Sunday, August 12, 2012

Sad. I hurt. Talked to a fellow potter yesterday at the Arts/Crafts fair; this guy has made a life of pottery and has a lot of wisdom and perspective to spare, and he gets right to the point and doesn't mess around playing nicey nice, although he isn't unkind either. He remembered me from last year when I was looking for apprenticeships, asked me how I'm doing since then, regarding my work. Told him. He said the reason I'm not getting anywhere is that I don't have a goal, I don't have a vision. That was uncomfortably close to home. He said that once I find this goal and decide what I want to do, then I can do it and things will work out.

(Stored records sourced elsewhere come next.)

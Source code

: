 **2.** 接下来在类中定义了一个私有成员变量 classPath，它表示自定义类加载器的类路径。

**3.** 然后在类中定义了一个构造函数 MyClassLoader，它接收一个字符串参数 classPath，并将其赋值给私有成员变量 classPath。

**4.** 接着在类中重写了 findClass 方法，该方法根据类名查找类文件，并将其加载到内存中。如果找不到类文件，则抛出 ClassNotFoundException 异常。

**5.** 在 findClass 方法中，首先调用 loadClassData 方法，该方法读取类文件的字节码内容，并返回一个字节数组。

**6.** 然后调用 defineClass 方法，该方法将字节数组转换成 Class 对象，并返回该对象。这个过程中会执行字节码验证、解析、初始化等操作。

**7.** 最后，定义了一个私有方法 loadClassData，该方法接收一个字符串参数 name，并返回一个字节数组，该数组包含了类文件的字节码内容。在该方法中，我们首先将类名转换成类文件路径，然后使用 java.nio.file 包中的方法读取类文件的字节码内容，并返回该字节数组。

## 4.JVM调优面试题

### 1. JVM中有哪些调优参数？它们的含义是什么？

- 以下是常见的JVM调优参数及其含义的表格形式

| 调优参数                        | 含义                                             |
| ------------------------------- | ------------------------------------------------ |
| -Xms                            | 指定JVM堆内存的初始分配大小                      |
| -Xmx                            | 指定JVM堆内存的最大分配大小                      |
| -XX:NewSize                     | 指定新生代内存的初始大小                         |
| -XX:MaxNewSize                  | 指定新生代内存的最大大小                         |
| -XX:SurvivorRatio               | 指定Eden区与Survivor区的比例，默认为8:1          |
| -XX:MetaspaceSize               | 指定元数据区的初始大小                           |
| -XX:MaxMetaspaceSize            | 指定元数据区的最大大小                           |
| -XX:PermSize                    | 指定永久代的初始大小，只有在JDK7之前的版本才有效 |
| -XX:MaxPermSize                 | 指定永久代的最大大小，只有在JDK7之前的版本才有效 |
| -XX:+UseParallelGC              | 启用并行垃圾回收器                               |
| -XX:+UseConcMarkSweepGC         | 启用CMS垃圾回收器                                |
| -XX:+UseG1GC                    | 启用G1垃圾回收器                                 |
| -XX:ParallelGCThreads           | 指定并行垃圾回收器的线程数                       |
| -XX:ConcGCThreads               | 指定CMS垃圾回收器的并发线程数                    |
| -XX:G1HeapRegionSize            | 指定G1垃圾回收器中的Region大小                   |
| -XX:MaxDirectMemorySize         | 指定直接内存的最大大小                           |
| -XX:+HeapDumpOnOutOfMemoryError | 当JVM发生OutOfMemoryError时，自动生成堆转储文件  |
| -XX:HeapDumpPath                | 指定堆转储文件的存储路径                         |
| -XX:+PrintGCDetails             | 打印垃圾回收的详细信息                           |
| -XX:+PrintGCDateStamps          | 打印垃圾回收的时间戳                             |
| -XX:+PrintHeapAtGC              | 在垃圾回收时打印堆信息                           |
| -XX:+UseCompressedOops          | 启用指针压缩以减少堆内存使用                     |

Woke up this morning and saw that he was right. My life is this horrible amalgamation of broken dreams, derailed goals, hopes torn and tattered to shreds by various means and for various reasons. I have lost the courage to try, to dare to hope for anything, to plan or to reach for anything, have resigned myself to believing that I am a person for whom things simply do not work out. There isn't very much that I care deeply about anymore, and people criticize me for quite a bit of what I do care about.

I don't know how to fix this. I have no idea... It's all so senseless, so pointless. I am drifting at sea without any direction, only clinging to some piece of a shipwreck. They want me to forget you, but the memory of your voice, your smile, your eyes, is what sustains me.